Please print each record exactly, omitting none of them.
____
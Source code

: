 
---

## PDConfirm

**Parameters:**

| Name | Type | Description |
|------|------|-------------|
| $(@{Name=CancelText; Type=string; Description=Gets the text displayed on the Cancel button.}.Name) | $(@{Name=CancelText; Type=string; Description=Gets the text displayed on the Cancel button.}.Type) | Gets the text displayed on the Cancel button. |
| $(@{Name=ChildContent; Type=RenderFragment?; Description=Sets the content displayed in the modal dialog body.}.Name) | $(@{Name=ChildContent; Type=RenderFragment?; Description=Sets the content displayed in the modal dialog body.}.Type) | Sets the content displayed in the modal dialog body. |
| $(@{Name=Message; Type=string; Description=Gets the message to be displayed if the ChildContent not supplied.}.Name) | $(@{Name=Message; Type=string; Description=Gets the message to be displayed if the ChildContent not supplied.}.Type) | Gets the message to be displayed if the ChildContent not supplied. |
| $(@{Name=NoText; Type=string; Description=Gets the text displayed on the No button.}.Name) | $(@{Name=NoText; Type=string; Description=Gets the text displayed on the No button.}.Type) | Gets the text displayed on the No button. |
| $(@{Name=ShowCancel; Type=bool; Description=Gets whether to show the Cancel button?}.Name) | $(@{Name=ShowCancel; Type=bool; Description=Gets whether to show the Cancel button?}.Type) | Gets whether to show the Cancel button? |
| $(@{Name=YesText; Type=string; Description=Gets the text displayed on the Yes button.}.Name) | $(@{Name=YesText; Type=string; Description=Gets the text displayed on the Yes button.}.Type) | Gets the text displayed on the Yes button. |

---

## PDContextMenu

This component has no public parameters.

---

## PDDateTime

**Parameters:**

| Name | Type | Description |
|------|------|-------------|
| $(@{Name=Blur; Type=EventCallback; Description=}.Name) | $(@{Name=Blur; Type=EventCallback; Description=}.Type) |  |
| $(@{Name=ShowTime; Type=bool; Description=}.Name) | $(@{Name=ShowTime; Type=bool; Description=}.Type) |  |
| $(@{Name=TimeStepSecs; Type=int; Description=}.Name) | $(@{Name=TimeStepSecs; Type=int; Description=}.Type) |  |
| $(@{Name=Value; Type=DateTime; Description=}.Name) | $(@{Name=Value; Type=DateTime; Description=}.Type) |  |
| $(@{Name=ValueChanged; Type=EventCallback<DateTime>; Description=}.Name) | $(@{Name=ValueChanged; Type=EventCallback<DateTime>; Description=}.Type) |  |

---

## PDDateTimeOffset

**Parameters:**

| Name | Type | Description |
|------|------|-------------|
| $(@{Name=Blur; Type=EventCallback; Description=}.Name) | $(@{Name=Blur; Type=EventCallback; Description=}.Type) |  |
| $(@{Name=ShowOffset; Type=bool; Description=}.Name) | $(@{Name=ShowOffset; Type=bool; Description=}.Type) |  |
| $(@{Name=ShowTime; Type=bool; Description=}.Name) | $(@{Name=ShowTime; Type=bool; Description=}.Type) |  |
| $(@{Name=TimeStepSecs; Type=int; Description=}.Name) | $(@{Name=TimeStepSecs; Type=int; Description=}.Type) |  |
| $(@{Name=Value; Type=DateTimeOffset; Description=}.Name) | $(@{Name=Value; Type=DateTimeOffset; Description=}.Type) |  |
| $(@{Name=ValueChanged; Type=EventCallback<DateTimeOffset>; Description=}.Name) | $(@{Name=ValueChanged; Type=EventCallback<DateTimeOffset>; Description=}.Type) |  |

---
____
- **RESULT OF THIS EXERCISE**
Source code

: 
---

## PDConfirm

**Parameters:**

| Name | Type | Description |
|------|------|-------------|
| $(@{Name=CancelText; Type=string; Description=Gets the text displayed on the Cancel button.}.Name) | $(@{Name=CancelText; Type=string; Description=Gets the text displayed on the Cancel button.}.Type) | Gets the text displayed on the Cancel button. |
| $(@{Name=ChildContent; Type=RenderFragment?; Description=Sets the content displayed in the modal dialog body.}.Name) | $(@{Name=ChildContent; Type=RenderFragment?; Description=Sets the content displayed in the modal dialog body.}.Type) | Sets the content displayed in the modal dialog body. |
| $(@{Name=Message; Type=string; Description=Gets the message to be displayed if the ChildContent not supplied.}.Name) | $(@{Name=Message; Type=string; Description=Gets the message to be displayed if the ChildContent not supplied.}.Type) | Gets the message to be displayed if the ChildContent not supplied. |
| $(@{Name=NoText; Type=string; Description=Gets the text displayed on the No button.}.Name) | $(@{Name=NoText; Type=string; Description=Gets the text displayed on the No button.}.Type) | Gets the text displayed on the No button. |
| $(@{Name=ShowCancel; Type=bool; Description=Gets whether to show the Cancel button?}.Name) | $(@{Name=ShowCancel; Type=bool; Description=Gets whether to show the Cancel button?}.Type) | Gets whether to show the Cancel button? |
| $(@{Name=YesText; Type=string; Description=Gets the text displayed on the Yes button.}.Name) | $(@{Name=YesText; Type=string; Description=Gets the text displayed on the Yes button.}.Type) | Gets the text displayed on the Yes button. |

---

## PDContextMenu

This component has no public parameters.

---

## PDDateTime

**Parameters:**

| Name | Type | Description |
|------|------|-------------|
| $(@{Name=Blur; Type=EventCallback; Description=}.Name) | $(@{Name=Blur; Type=EventCallback; Description=}.Type) |  |
| $(@{Name=ShowTime; Type=bool; Description=}.Name) | $(@{Name=ShowTime; Type=bool; Description=}.Type) |  |
| $(@{Name=TimeStepSecs; Type=int; Description=}.Name) | $(@{Name=TimeStepSecs; Type=int; Description=}.Type) |  |
| $(@{Name=Value; Type=DateTime; Description=}.Name) | $(@{Name=Value; Type=DateTime; Description=}.Type) |  |
| $(@{Name=ValueChanged; Type=EventCallback<DateTime>; Description=}.Name) | $(@{Name=ValueChanged; Type=EventCallback<DateTime>; Description=}.Type) |  |

---

## PDDateTimeOffset

**Parameters:**

| Name | Type | Description |
|------|------|-------------|
| $(@{Name=Blur; Type=EventCallback; Description=}.Name) | $(@{Name=Blur; Type=EventCallback; Description=}.Type) |  |
| $(@{Name=ShowOffset; Type=bool; Description=}.Name) | $(@{Name=ShowOffset; Type=bool; Description=}.Type) |  |
| $(@{Name=ShowTime; Type=bool; Description=}.Name) | $(@{Name=ShowTime; Type=bool; Description=}.Type) |  |
| $(@{Name=TimeStepSecs; Type=int; Description=}.Name) | $(@{Name=TimeStepSecs; Type=int; Description=}.Type) |  |
| $(@{Name=Value; Type=DateTimeOffset; Description=}.Name) | $(@{Name=Value; Type=DateTimeOffset; Description=}.Type) |  |
| $(@{Name=ValueChanged; Type=EventCallback<DateTimeOffset>; Description=}.Name) | $(@{Name=ValueChanged; Type=EventCallback<DateTimeOffset>; Description=}.Type) |  |

---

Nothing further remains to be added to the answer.